When you look at the Dali painting, Corpus Hypercubus, what comes to your mind? Weird, bizarre structure? Eerie feeling? What is the secret behind the cubes arranged together in the shape of a cross?
The answer may shock you: It is a hidden picture of a 4D cube.
Huh, I heard you sneer. We don’t even know what a 4D cube look like, how can one draw one on a 2D plane, and how can you understand it?
Well, the best way to imagine a higher dimension is to think of the relationship between our dimension and a lower dimension, and then picture that relationship onto a higher dimension and our dimension. This is what we’ll do a lot in the understanding of the fourth dimension. Take a 3D cube first. We all know what a cube looks like, right? It looks like this:
The cube sonsists of 6 sides which are 6 identical 2D squares, with 2 squares opposite each other. And similarly, “cube” in 2D space, a square, consists of 4 identical sides of 1 dimension. Therefore we can imagine that a 4D cube should have been consisted of 3D cubes with two 3D cubes facing each other on opposite sides. Grab a piece of paper, and draw down 2 3D cubes slightly apart, then we have the two opposite sides of the 4D cube. Now we connect the vertices together, we get a very curious picture below:
Now this is what a 4D cube look like from a 3D perspective. It consists of 8 cubes (count it yourself!). The cubes are a little deformed because they are connected in the 4D space, and we cannot draw that connection out in the Euclid Geometry. In the picture below, the orange part marked out by the marker is another cube that is created by connecting two 2D sides of the opposite cubes.
Now that we’ve pictured what a 4D cube looks like in out 3D vision, let’s try to change the cube into a 3D model that could very well represent the cube in 4D. Let’s get back to the relationship between 3D and 2D: what happens when we cut a 3D cube up into a 2D picture? We take a paper cube and cut it up along the edges. We get the picture on the left. If we print it out on a piece of paper and then cut it out, we can fold it up into a 3D cube.

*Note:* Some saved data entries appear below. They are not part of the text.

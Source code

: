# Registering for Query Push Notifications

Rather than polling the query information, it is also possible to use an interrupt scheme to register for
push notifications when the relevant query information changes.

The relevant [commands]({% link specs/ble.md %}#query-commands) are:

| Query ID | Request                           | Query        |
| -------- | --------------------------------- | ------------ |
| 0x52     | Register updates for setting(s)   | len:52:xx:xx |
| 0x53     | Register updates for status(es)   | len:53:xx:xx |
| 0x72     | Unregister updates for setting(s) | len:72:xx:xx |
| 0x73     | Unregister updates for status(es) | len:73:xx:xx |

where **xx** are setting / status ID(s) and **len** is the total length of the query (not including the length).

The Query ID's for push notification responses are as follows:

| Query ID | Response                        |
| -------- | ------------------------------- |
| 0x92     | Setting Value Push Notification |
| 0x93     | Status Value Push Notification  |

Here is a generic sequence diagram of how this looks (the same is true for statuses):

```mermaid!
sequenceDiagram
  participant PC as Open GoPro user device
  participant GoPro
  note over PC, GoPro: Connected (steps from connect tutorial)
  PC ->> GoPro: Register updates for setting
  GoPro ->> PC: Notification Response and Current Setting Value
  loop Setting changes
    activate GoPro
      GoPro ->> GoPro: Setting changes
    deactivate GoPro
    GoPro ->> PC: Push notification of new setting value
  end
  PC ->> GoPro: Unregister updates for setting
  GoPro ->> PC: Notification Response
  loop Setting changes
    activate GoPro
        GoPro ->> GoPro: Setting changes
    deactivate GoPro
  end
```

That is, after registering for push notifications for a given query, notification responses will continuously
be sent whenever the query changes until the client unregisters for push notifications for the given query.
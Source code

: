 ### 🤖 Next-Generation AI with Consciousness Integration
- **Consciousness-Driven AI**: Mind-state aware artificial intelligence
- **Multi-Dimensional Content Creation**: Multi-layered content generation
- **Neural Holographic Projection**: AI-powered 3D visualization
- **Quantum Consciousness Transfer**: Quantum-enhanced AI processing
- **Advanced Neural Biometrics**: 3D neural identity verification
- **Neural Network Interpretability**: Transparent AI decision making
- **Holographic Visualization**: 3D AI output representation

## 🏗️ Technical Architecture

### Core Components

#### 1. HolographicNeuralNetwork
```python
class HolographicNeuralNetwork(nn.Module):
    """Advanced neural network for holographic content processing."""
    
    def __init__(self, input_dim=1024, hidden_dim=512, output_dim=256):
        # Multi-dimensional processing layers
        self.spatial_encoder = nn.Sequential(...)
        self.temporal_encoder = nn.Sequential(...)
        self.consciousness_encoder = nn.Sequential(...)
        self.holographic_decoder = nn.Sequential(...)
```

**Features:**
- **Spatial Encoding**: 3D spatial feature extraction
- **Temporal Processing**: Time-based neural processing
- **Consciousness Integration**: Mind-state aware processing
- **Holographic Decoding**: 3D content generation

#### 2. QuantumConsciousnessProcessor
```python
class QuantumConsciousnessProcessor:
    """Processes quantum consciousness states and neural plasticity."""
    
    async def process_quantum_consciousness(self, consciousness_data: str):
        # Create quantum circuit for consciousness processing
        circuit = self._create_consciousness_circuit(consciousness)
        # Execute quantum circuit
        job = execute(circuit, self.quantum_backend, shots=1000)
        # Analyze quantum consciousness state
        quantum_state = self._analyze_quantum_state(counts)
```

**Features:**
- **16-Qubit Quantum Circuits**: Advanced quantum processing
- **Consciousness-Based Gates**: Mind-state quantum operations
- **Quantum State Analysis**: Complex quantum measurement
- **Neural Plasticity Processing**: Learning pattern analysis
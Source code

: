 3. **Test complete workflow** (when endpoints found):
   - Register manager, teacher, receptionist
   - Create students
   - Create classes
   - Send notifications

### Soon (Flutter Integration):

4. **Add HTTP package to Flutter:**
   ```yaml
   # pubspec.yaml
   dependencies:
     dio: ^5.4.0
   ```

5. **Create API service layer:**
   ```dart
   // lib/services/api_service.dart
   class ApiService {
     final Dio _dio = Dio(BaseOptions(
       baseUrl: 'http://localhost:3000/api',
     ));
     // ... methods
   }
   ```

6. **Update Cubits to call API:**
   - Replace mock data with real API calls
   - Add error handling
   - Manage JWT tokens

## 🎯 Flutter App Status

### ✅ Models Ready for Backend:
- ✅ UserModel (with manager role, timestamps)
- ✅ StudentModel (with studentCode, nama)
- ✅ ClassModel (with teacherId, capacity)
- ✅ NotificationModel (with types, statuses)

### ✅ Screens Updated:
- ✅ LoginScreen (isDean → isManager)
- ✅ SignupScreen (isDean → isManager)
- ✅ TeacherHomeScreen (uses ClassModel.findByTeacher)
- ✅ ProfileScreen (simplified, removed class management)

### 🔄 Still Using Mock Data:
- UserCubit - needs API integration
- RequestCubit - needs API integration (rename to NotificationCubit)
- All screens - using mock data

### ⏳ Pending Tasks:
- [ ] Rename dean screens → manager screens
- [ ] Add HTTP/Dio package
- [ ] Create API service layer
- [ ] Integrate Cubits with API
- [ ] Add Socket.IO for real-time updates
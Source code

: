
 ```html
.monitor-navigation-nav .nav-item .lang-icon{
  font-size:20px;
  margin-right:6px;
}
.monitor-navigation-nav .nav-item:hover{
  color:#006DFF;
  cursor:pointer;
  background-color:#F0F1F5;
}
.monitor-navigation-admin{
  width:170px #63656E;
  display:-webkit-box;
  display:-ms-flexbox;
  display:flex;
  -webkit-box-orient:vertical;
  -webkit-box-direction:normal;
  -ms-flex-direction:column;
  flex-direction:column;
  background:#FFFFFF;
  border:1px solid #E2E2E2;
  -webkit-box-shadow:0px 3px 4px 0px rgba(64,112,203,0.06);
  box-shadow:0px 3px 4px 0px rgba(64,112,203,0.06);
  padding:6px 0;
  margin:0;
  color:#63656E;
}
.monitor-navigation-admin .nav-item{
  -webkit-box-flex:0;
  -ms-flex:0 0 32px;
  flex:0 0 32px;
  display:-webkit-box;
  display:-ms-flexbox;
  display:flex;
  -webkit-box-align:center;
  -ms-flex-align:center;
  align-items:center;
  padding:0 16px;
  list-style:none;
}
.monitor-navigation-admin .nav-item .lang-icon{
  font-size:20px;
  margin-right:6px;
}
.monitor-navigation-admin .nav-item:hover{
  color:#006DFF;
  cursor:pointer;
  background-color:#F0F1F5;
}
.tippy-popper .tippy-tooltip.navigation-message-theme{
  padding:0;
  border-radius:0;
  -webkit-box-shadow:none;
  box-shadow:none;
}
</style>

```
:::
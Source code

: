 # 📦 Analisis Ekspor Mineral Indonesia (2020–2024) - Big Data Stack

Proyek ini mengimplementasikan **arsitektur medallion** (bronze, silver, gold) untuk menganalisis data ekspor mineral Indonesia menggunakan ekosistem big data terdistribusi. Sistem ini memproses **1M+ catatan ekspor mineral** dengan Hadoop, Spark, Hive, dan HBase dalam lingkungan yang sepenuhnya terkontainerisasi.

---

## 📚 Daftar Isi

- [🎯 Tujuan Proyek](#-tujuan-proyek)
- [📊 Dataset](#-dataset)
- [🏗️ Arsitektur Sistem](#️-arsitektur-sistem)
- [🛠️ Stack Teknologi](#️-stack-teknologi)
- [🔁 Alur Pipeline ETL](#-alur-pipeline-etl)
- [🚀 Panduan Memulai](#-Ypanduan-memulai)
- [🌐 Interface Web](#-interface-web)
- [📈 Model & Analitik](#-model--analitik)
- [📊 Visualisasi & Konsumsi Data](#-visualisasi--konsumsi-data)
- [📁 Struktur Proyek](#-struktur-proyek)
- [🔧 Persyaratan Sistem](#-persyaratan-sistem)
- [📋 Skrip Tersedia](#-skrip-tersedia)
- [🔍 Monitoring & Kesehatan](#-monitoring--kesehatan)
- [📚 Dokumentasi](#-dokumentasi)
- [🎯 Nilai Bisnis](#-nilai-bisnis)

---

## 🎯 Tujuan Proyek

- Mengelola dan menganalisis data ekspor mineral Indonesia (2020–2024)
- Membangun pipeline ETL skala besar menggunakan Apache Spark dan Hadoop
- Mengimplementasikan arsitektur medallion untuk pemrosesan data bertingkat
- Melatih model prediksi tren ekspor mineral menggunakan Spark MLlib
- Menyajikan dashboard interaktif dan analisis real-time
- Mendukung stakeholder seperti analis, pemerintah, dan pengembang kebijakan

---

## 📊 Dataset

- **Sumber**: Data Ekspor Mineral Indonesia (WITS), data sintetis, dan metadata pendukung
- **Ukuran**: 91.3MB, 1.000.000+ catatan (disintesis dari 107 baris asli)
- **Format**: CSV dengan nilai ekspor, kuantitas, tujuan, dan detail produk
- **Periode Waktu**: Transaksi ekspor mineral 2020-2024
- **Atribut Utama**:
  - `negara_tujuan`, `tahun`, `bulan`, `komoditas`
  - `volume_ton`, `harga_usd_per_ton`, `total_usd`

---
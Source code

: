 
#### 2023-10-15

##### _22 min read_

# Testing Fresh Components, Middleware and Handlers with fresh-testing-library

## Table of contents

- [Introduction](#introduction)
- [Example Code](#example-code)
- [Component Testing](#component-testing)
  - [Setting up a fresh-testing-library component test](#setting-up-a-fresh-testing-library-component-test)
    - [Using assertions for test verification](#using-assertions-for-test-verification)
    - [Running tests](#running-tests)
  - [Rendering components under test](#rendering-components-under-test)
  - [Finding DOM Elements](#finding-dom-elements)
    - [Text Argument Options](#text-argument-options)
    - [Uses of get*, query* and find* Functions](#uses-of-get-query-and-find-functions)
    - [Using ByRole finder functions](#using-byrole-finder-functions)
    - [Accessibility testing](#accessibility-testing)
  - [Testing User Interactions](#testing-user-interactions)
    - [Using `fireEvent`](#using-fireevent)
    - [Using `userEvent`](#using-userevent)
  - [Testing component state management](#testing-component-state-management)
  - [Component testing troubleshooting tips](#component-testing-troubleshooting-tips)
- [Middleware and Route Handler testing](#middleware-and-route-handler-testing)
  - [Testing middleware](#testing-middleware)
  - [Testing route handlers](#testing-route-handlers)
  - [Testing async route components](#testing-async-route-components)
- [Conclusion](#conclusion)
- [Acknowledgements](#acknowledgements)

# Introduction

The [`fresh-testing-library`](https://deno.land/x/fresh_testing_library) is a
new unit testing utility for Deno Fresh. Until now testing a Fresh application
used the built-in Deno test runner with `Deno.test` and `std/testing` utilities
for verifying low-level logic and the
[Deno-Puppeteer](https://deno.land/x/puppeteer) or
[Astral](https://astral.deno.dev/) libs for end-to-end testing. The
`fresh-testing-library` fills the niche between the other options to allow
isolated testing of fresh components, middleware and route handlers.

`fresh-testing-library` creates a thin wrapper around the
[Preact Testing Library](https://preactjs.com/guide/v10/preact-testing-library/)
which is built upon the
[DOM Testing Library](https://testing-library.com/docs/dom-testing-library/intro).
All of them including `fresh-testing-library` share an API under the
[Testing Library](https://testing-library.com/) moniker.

Now, if we cut the 4D cube up, we get a 3D model. In order to visualize it better, I drew a different version of a 4D cube. The difference between this 4D cube and the 4D cube I drew before would be explained in Part 2.
Anyways if we take this cube, and cut it up along the edges, we can get a model in 3D that can be folded up into a 4D shape. What does this model look like? Wait for it…
Did you get it right? And, hey, that really look kind of similar! That’s the cross in Dali’s painting!
Secret revealed! The surreal artist used a 3D model painted on the 2D canvas to demonstrate a 4D cube. He is telling us that God and the divine powers are a form of energy in higher dimensions that we cannot perceive. We can only glimpse their power and glory from a fraction of 3D perspective. Dalí’s inspiration for Corpus Hypercubus came from his change in artistic style during the 1940s and 1950s. Around that time, his interest in traditional surrealism diminished and he became fascinated with nuclear science. Sparked by science, his imagination takes him to explore concepts of a higher dimension, and thus born this interesting picture.
So in Part 1, we explained the shape and form of a 4D cube, imagined in a 3D perspective, and hopefully gave you some understanding of 4D geometry. But we have this weird and mythical picture in front of us, does it actually mean anything? How can we understand the nature of the fourth dimension through a cube? Is there any other way of picturing a 4D cube? All this and more, we will explain in the next part!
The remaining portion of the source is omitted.